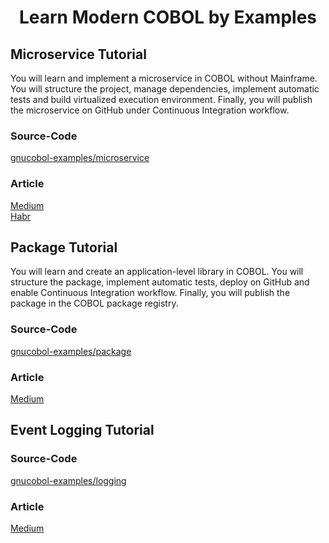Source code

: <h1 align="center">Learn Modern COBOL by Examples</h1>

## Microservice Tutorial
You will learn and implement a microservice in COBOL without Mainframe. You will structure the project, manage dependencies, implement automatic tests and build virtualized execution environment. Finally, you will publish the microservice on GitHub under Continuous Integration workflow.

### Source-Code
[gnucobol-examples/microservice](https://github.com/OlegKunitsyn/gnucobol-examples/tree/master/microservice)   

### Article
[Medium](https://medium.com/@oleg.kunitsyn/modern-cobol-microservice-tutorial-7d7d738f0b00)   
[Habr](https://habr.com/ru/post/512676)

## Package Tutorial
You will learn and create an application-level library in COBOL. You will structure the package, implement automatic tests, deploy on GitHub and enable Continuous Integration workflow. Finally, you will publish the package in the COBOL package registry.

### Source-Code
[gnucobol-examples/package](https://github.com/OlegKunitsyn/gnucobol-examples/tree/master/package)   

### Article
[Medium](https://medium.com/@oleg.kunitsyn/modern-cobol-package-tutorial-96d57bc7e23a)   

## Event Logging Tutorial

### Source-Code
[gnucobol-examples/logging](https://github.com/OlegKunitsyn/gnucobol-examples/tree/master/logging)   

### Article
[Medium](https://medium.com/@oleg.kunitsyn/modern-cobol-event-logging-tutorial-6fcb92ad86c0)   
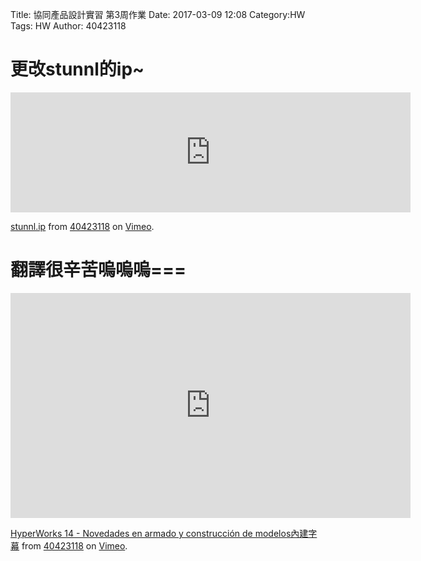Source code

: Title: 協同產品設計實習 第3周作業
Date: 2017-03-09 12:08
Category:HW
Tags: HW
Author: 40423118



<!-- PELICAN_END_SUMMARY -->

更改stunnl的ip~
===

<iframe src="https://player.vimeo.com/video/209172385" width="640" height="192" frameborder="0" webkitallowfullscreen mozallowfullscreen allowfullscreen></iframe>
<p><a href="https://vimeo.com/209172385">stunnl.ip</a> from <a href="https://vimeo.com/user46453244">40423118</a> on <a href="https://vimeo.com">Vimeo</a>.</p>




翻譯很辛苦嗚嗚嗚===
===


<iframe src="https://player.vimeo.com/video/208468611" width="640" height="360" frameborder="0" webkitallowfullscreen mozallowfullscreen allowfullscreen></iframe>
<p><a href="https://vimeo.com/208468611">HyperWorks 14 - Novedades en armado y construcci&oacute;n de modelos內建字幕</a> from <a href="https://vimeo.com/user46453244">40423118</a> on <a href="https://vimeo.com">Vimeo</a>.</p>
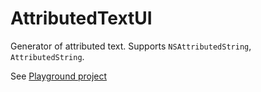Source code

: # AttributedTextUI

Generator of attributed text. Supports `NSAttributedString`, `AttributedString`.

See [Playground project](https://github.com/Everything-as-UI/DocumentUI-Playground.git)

————————

--- WHAT THE TASK ASKS ---
The answer should consist of every line above, exact and free of images.

--- RESPONSE BOX ---
Source code

: <h1 align="center">Learn Modern COBOL by Examples</h1>

## Microservice Tutorial
You will learn and implement a microservice in COBOL without Mainframe. You will structure the project, manage dependencies, implement automatic tests and build virtualized execution environment. Finally, you will publish the microservice on GitHub under Continuous Integration workflow.

### Source-Code
[gnucobol-examples/microservice](https://github.com/OlegKunitsyn/gnucobol-examples/tree/master/microservice)   

### Article
[Medium](https://medium.com/@oleg.kunitsyn/modern-cobol-microservice-tutorial-7d7d738f0b00)   
[Habr](https://habr.com/ru/post/512676)

## Package Tutorial
You will learn and create an application-level library in COBOL. You will structure the package, implement automatic tests, deploy on GitHub and enable Continuous Integration workflow. Finally, you will publish the package in the COBOL package registry.

### Source-Code
[gnucobol-examples/package](https://github.com/OlegKunitsyn/gnucobol-examples/tree/master/package)   

### Article
[Medium](https://medium.com/@oleg.kunitsyn/modern-cobol-package-tutorial-96d57bc7e23a)   

## Event Logging Tutorial

### Source-Code
[gnucobol-examples/logging](https://github.com/OlegKunitsyn/gnucobol-examples/tree/master/logging)   

### Article
[Medium](https://medium.com/@oleg.kunitsyn/modern-cobol-event-logging-tutorial-6fcb92ad86c0)   
Source code

: Title: 協同產品設計實習 第3周作業
Date: 2017-03-09 12:08
Category:HW
Tags: HW
Author: 40423118



<!-- PELICAN_END_SUMMARY -->

更改stunnl的ip~
===

<iframe src="https://player.vimeo.com/video/209172385" width="640" height="192" frameborder="0" webkitallowfullscreen mozallowfullscreen allowfullscreen></iframe>
<p><a href="https://vimeo.com/209172385">stunnl.ip</a> from <a href="https://vimeo.com/user46453244">40423118</a> on <a href="https://vimeo.com">Vimeo</a>.</p>




翻譯很辛苦嗚嗚嗚===
===


<iframe src="https://player.vimeo.com/video/208468611" width="640" height="360" frameborder="0" webkitallowfullscreen mozallowfullscreen allowfullscreen></iframe>
<p><a href="https://vimeo.com/208468611">HyperWorks 14 - Novedades en armado y construcci&oacute;n de modelos內建字幕</a> from <a href="https://vimeo.com/user46453244">40423118</a> on <a href="https://vimeo.com">Vimeo</a>.</p>
Source code

: # AttributedTextUI

Generator of attributed text. Supports `NSAttributedString`, `AttributedString`.

See [Playground project](https://github.com/Everything-as-UI/DocumentUI-Playground.git)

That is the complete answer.